### Supplied entries

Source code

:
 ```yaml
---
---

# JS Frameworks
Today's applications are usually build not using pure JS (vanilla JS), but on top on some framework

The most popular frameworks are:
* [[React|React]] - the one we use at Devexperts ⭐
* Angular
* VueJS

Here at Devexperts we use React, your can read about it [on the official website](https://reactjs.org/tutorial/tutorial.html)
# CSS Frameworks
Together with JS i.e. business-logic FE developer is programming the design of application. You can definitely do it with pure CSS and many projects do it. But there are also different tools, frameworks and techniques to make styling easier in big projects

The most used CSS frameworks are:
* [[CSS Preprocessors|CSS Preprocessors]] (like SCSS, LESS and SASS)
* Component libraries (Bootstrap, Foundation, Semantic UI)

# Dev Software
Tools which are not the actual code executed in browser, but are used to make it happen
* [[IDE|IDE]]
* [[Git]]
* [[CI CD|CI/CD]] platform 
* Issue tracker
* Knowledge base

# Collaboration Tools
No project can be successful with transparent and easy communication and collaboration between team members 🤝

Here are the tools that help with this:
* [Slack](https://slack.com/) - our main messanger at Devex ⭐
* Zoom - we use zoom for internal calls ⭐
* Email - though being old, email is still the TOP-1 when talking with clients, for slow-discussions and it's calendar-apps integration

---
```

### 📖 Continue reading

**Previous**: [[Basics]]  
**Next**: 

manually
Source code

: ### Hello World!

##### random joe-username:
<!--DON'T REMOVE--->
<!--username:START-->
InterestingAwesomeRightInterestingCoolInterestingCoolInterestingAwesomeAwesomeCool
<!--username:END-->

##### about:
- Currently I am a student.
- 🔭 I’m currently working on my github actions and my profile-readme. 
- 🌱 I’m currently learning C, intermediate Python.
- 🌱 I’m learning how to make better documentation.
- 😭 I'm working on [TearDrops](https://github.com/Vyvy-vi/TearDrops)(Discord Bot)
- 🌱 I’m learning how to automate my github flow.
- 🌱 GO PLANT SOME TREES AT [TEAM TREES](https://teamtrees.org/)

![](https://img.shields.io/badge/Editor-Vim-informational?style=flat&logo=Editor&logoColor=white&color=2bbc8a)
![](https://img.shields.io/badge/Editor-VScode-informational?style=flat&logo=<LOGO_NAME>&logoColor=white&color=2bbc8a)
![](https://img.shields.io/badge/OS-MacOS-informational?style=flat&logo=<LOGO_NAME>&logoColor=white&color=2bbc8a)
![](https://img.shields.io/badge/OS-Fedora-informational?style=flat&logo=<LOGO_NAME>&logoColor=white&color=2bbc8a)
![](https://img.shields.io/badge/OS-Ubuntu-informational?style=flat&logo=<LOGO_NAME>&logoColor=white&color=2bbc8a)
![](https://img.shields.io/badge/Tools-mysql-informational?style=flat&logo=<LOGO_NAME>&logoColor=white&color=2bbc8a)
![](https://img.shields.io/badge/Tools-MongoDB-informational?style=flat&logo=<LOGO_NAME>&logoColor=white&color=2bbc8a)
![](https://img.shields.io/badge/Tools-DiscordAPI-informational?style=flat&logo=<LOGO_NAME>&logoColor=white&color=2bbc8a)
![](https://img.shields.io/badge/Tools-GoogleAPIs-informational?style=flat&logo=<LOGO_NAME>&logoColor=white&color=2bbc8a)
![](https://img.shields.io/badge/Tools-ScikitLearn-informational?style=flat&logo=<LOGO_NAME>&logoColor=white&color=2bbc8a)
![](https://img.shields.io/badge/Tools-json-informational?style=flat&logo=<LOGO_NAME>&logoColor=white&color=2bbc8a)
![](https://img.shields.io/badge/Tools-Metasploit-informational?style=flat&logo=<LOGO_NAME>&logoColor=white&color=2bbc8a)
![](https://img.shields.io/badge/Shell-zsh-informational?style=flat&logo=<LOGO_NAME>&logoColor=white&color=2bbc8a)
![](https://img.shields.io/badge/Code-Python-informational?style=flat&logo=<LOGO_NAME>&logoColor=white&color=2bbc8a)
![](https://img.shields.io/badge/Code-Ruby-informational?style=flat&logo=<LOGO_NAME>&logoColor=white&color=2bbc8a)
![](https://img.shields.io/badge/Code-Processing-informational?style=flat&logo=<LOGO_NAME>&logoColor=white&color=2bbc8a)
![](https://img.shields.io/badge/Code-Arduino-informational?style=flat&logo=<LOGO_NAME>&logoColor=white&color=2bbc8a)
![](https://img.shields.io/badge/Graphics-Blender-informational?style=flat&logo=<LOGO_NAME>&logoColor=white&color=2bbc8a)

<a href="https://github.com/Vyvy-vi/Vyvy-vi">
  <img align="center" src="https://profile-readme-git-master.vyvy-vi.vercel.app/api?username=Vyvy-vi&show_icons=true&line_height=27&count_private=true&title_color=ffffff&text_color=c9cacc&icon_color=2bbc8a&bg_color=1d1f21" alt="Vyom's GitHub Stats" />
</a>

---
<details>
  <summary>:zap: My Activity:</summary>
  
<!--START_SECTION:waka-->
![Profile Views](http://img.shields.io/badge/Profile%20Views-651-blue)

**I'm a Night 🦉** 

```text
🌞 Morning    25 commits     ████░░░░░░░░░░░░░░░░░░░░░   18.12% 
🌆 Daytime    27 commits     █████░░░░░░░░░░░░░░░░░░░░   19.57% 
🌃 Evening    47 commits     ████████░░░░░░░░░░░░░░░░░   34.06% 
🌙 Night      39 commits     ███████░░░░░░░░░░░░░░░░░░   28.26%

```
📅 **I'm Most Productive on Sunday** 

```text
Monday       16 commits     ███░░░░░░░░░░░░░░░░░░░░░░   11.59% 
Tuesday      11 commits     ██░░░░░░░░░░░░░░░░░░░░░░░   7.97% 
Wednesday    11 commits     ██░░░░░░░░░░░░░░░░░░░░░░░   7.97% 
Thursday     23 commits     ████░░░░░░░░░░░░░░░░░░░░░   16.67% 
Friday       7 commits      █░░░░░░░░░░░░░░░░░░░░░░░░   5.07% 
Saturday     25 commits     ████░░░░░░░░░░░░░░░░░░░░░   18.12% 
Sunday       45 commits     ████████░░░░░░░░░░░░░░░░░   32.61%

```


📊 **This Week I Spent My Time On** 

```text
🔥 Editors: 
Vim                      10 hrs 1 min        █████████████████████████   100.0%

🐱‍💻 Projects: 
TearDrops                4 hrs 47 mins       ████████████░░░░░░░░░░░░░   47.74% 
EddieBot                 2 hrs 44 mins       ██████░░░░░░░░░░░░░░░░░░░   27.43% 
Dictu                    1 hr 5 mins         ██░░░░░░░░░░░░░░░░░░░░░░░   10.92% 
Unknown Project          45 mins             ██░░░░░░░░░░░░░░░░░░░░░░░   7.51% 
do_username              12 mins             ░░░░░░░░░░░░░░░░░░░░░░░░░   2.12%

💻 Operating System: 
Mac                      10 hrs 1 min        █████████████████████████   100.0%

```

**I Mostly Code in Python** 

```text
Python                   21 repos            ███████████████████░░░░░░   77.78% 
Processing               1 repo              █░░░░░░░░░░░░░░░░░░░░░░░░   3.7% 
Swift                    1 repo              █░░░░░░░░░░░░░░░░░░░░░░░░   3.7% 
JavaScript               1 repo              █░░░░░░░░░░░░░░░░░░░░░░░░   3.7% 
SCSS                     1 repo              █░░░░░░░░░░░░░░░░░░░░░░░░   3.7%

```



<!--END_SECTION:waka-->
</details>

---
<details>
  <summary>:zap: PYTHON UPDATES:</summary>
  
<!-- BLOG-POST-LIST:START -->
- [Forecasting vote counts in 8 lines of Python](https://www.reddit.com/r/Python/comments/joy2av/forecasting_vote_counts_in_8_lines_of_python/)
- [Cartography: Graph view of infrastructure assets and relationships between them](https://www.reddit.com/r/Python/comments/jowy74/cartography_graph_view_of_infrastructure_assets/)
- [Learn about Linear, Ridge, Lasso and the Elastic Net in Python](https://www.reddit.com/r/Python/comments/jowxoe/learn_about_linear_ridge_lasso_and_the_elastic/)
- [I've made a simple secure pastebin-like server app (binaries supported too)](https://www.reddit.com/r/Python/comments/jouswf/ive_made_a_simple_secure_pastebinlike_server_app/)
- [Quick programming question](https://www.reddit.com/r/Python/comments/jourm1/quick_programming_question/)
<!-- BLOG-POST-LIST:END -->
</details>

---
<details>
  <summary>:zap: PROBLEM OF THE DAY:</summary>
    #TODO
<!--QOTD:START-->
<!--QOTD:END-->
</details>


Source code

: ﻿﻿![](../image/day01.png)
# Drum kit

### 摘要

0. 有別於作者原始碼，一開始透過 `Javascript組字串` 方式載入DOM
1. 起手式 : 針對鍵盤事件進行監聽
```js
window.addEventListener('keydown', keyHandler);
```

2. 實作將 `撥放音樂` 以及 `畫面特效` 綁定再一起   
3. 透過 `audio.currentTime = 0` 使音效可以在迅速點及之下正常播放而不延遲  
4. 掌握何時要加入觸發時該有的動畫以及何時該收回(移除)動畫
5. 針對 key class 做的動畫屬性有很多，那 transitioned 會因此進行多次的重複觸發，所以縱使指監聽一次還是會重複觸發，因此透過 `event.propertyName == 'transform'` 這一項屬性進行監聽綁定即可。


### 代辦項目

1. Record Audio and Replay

### Problem to solve
State the number of lines in the material above in which the string "summary" appears, with no accompanying text.

### Solution to the problem
3